Rear-facing –only seat
· Rear-facing-only seats are ideal for infant’s weight between 22-40 pounds depending on the model.
· They are small and often have carrying handles.
· They come with a base that can be left in the car, and the seats clicks into & out of the base, so there is no need of installing it each time you use it.
· They are specifically designed for travel only and should not be used for feeding or sleeping or any other use outside the vehicle.
· They are bigger than infant seats, do not have carrying handles like the rear-facing-only seats or separate bases and are designed to stay in the car.
· They can be used as rear facing seats and later be converted to forward facing and thus the name “convertible seats”.
· They should be only used for travel and not any other activities outside the vehicle.
· Many of the convertible seats have higher limits (up to 40-50 pounds) and heights compared to rear-facing-only seats.
· They feature a 5-point harness that attaches at the hips, shoulders and between the legs.
· 3-in-1 seats can be used forward facing, rear facing or even as a belt-positioning booster.
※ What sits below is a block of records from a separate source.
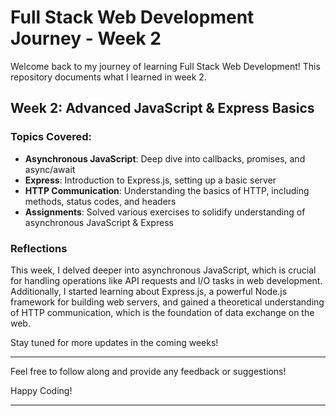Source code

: # Full Stack Web Development Journey - Week 2

Welcome back to my journey of learning Full Stack Web Development! This repository documents what I learned in week 2.

## Week 2: Advanced JavaScript & Express Basics

### Topics Covered:
- **Asynchronous JavaScript**: Deep dive into callbacks, promises, and async/await
- **Express**: Introduction to Express.js, setting up a basic server
- **HTTP Communication**: Understanding the basics of HTTP, including methods, status codes, and headers
- **Assignments**: Solved various exercises to solidify understanding of asynchronous JavaScript & Express

### Reflections
This week, I delved deeper into asynchronous JavaScript, which is crucial for handling operations like API requests and I/O tasks in web development. Additionally, I started learning about Express.js, a powerful Node.js framework for building web servers, and gained a theoretical understanding of HTTP communication, which is the foundation of data exchange on the web.

Stay tuned for more updates in the coming weeks!

---

Feel free to follow along and provide any feedback or suggestions!

Happy Coding!

---
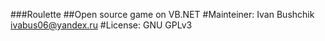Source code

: ###Roulette
##Open source game on VB.NET
#Mainteiner: Ivan Bushchik <ivabus06@yandex.ru>
#License: GNU GPLv3
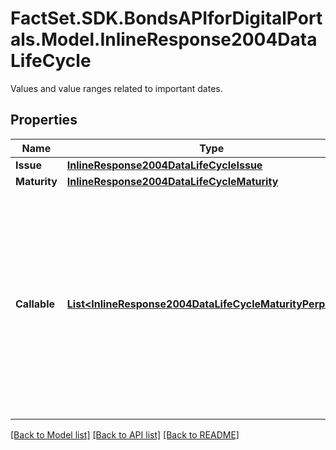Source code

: # FactSet.SDK.BondsAPIforDigitalPortals.Model.InlineResponse2004DataLifeCycle
Values and value ranges related to important dates.

## Properties

Name | Type | Description | Notes
------------ | ------------- | ------------- | -------------
**Issue** | [**InlineResponse2004DataLifeCycleIssue**](InlineResponse2004DataLifeCycleIssue.md) |  | [optional] 
**Maturity** | [**InlineResponse2004DataLifeCycleMaturity**](InlineResponse2004DataLifeCycleMaturity.md) |  | [optional] 
**Callable** | [**List&lt;InlineResponse2004DataLifeCycleMaturityPerpetual&gt;**](InlineResponse2004DataLifeCycleMaturityPerpetual.md) | Indicates whether callable and non-callable debt instruments are among the results. A callable debt instrument is one that may be redeemed by the issuer prior to maturity. | [optional] 

[[Back to Model list]](../README.md#documentation-for-models) [[Back to API list]](../README.md#documentation-for-api-endpoints) [[Back to README]](../README.md)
This means that they can be used longer by the child.
· They are usually bigger in size, so it is always important to confirm that they fit in your car while rear facing.
· They do not have a convenience of a separate base or carrying handle: however the 3-in-1 seats have higher limits in terms of height and weight making them ideal for bigger toddlers and babies.
Frequently Asked Questions About Rear Facing Seats
1. What if my child’s feet touch the back of the vehicle seat?
This is a common concern for every parent, but it should cause you no worry. As you have noticed, children can being their legs with ease and will feel comfortable while in a rear-facing seat. There have been very few (negligible) incidences of injuries for children facing the rear.
2. Does a preemie require a special car seat?
Every car seat should be approved for a baby’s weight. Preemies should be tested while in the hospital to ensure that they can perfectly and safely sit in semi-reclined positions. For babies that need to lie flat during travel should always ride in a car bed that meets the requirements set by Federal Motor Vehicle Safety Standard and they should be tested while in the hospital to ensure they can lie safely in the car bed.